Ou seja, na prática, o BCE não vai despejar os títulos de dívida nos mercados quando as obrigações do tesouro chegarem à maturidade, por exemplo. Vai mantê-las no balanço, o que é uma ajuda crucial para que as taxas de juro soberanas se mantenham muito baixas ou quase a zero.

A razão para mobilizar tanta artilharia é que a crise voltou. Estamos numa segunda vaga e já se nota a nova onda de destruição da atividade. Se, por um lado, a recessão da zona euro em 2020 se deve traduzir num colapso de 7,3% da economia dos 19 países da moeda única em vez da quebra de 8% prevista em setembro, a retoma subsequente vai ser mais fraca do que se pensava há três meses: em 2021, a economia deve crescer 3,9% e não 5% como projetou o BCE em setembro.
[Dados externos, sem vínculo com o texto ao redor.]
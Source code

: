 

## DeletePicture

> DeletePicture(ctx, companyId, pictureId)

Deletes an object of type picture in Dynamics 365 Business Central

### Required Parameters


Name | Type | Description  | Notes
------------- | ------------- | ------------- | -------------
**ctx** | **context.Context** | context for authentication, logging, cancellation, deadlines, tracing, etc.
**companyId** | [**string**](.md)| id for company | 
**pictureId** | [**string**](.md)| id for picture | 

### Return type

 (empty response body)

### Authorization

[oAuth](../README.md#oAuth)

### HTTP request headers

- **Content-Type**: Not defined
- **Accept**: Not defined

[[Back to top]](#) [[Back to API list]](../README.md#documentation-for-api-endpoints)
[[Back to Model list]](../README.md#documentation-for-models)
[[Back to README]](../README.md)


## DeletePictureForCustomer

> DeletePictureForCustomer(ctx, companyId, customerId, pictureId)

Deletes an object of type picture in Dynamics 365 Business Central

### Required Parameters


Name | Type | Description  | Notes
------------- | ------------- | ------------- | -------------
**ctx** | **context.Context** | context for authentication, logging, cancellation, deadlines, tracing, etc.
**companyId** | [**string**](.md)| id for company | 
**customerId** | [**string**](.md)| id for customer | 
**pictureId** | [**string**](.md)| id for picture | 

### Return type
Lagarde lamentou que a segunda vaga se tenha propagado à economia, arrastando a atividade nesta reta final de 2020. "A segunda vaga da pandemia e a intensificação das medidas de contenção observadas desde meados de outubro deverão resultar numa nova e significativa quebra da atividade económica no quarto trimestre, embora em muito menor grau do que o observado no segundo trimestre deste ano [confinamento da primeira vaga]", constatou a antiga chefe do FMI.

"Os riscos em torno das perspetivas de crescimento da zona euro permanecem negativos, mas tornaram-se menos pronunciados" por causa dos anúncios recentes de vacinas eficazes e prestes ou já a serem usadas (caso do Reino Unido).

Mas o BCE olha primeiro para a zona euro e pede cautela. "Embora as notícias sobre as perspetivas de lançamentos de vacinas num futuro próximo sejam animadoras, os riscos negativos permanecem." Existe novamente "um risco acrescido de uma recuperação retardada à luz dos novos confinamentos devido à segunda vaga da pandemia". "É preciso que as políticas orçamentais nacionais continuem a dar apoio", pediu Lagarde.